◆ Exercise ◆
Read the data below line by line and state how many lines hold "wasi". Nothing else belongs in the answer.

◆ Provided material ◆

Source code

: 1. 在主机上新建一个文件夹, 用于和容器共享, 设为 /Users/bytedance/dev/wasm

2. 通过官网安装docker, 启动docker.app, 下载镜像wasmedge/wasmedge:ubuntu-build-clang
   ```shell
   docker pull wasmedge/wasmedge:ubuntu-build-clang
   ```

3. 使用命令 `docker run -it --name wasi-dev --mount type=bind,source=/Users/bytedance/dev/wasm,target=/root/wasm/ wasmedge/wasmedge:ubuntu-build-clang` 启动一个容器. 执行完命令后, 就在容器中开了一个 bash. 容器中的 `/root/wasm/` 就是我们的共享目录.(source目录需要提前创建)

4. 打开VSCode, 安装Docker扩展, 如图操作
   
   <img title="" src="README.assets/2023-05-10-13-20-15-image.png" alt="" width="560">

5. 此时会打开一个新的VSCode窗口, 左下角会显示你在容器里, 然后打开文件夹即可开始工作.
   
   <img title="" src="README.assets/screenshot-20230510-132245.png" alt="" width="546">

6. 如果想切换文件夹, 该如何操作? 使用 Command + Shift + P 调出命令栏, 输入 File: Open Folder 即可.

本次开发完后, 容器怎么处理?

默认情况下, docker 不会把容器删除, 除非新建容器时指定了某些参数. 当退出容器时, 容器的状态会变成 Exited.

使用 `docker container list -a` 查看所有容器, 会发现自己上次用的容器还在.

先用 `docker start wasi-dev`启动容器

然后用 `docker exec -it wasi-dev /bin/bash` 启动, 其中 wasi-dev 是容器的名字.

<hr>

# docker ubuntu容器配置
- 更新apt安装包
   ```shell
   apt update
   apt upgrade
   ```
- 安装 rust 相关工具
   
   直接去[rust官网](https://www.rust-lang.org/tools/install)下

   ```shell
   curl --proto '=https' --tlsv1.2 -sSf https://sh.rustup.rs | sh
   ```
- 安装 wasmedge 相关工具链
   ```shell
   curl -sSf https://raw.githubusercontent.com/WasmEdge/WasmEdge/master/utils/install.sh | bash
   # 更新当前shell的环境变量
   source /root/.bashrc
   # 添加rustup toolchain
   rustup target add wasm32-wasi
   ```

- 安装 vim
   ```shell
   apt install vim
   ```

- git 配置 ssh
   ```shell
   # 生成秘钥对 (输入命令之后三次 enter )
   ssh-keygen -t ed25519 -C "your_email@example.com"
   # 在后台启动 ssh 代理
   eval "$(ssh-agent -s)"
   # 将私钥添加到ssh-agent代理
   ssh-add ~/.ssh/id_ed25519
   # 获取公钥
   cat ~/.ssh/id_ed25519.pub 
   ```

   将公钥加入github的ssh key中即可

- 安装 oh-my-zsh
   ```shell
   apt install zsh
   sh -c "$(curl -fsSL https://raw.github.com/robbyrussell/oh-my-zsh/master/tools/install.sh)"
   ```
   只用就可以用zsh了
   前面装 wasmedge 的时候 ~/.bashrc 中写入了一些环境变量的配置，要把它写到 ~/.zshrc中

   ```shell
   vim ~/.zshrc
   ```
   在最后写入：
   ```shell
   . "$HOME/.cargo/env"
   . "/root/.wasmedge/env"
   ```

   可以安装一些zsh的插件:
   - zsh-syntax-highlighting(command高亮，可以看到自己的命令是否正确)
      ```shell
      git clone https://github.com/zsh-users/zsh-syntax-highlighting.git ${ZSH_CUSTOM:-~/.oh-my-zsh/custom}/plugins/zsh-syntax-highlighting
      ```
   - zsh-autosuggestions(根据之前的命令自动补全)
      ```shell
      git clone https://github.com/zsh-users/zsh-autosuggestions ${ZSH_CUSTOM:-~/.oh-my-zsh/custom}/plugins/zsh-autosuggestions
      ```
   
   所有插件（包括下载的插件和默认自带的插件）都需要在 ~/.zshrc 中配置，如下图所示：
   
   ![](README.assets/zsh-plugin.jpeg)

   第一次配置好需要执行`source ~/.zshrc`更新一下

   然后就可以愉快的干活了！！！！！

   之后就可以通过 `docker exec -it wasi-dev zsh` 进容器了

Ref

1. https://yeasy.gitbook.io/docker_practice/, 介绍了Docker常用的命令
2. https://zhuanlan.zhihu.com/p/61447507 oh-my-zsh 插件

◆ Response below ◆
5